Продают аккордеон, вот текст: 
"Италоамериканского производства. Полный, 41/120 клавиш. Правая рука - 4х-голосый, схема LMMH, 13 регистров, +пальм-мастер регистр. Отлично настроен, Ля-440гц, разлив- стандартный (для Ля 1окт. + 15,5цента,или 4,09гц)". Кто имел с ним дело? Опишите, расскажите, если не трудно. Вот фото:


----------



## gofrey_ivanych (21 Дек 2012)

http://ebaytoday.ru/catalog/Musical_Instruments_and_Gear/Accordion_and_Concertin
a//300824669146-item.html


----------



## DiegoVaz3 (23 Дек 2012)

Смахивает больше на Китай. Мой сын играет на Excalibur, так это просто Golden Cup из Китая, немного доработанный в США. На счёт Италии не знаю: может у них для дорогих моделей некоторые детали ( напр. голоса ) итальянские?


----------



## gofrey_ivanych (23 Дек 2012)

а как отличить дорогую модель от недорогой ? у них все модели пестрые с громкими названиями вроде этого , но все же это китай ? или американец ? и к стати кто нибудь пользовался этим сайтом ? http://ebaytoday.ru/catalog/Musical_Instruments_and_Gear/Accordion_and_Concertin
a//300824669146-item.html там попадаются очень хорошие модели не так дорого , и почему цены там очень отличаются ?! заранее спасибо за коменты


----------



## DiegoVaz3 (23 Дек 2012)

Я же Вам объяснил, это Китай.
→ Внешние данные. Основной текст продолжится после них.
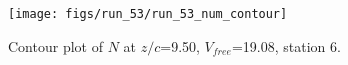 \begin{figure}[H]
\centering
\texttt{[image: figs/run\_53/run\_53\_num\_contour]}
\caption{Contour plot of $N$ at $z/c$=9.50, $V_{free}$=19.08, station 6.}
\label{fig:run_53_num_contour}
\end{figure}


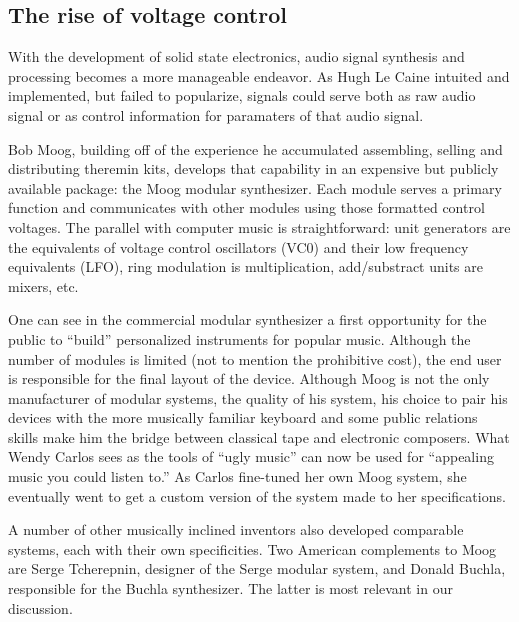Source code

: \subsection{The rise of voltage control}

With the development of solid state electronics, audio signal synthesis and processing becomes a more manageable endeavor. As Hugh Le Caine intuited and implemented, but failed to popularize, signals could serve both as raw audio signal or as control information for paramaters of that audio signal. 

Bob Moog, building off of the experience he accumulated assembling, selling and distributing theremin kits, develops that capability in an expensive but publicly available package: the Moog modular synthesizer. Each module serves a primary function and communicates with other modules using those formatted control voltages. The parallel with computer music is straightforward: unit generators are the equivalents of voltage control oscillators (VC0) and their low frequency equivalents (LFO), ring modulation is multiplication, add/substract units are mixers, etc. 

One can see in the commercial modular synthesizer a first opportunity for the public to ``build'' personalized instruments for popular music. Although the number of modules is limited (not to mention the prohibitive cost), the end user is responsible for the final layout of the device. Although Moog is not the only manufacturer of modular systems, the quality of his system, his choice to pair his devices with the more musically familiar keyboard and some public relations skills make him the bridge between classical tape and electronic composers. What Wendy Carlos sees as the tools of ``ugly music'' can now be used for ``appealing music you could listen to.'' \cite[p.169]{holmes2002} As Carlos fine-tuned her own Moog system, she eventually went to get a custom version of the system made to her specifications. 

A number of other musically inclined inventors also developed comparable systems, each with their own specificities. Two American complements to Moog are Serge Tcherepnin, designer of the Serge modular system, and Donald Buchla, responsible for the Buchla synthesizer. The latter is most relevant in our discussion. 

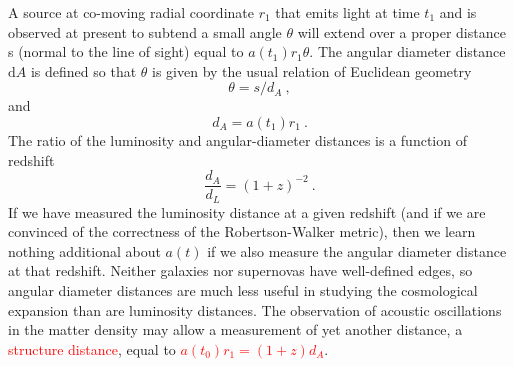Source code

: \documentclass[12pt,a4paper]{article}
\newcommand{\dif}{\mathrm{d}}
\begin{document}
\cite{2008cosm.book.....W} A source at co-moving radial coordinate $r_1$ that emits light at time $t_1$ and is observed at present to subtend a small angle $\theta$ will extend over a proper distance s (normal to the line of sight) equal to $a(t_1)r_1 \theta$. The angular diameter distance $\dif A$ is defined so that $\theta$ is given by the usual relation of Euclidean geometry
\begin{equation}
\theta = s/d_A ~,
\end{equation}
and
\begin{equation}
d_A = a(t_1) r_1 ~.
\end{equation}
The ratio of the luminosity and angular-diameter distances is a function of redshift
\begin{equation}
\dfrac{d_A}{d_L} = (1+z)^{-2} ~.
\end{equation}
If we have measured the luminosity distance at a given redshift (and if we are convinced of the correctness of the Robertson-Walker metric), then we learn nothing additional about $a(t)$ if we also measure the angular diameter distance at that redshift. Neither galaxies nor supernovas have well-defined edges, so angular diameter distances are much less useful in studying the cosmological expansion than are luminosity distances. The observation of acoustic oscillations in the matter density may allow a measurement of yet another distance, a \textcolor{red}{structure distance}, equal to \textcolor{red}{$a(t_0)r_1 = (1+z)d_A$}.
\end{document}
Китайская компания Golden Cup делает эту низкокачественную продукцию и поставляет её компании Excalibur в СШа, штат Висконсин, где сидит доктор Кроненберг и "дорабатывает" ( т. е. немного подправляет ) продукцию Golden Cup, наклеивает марку Excalibur и выставляет на E-Bay на продажу. Все подробности на сайте http://www.excaliburaccordions.com. 
Вот у них я и купил сыну трёхрядный шестидесятибасовый кнопочный аккордеон. Качество посредное, но так ничего, звук очень приятный и чистый. Если купите, возможно придётся ещё носить мастеру на "доработку". Просто зачем заказывать китайскую продукцию из США, в то время как в России есть тот же Golden Cup, Farinelli и т. д.
Я просто со временем рассчитываю приобрести у них кнопочный аккордеон с ломаной декой; там, надеюсь, качество должно быть лучше.


----------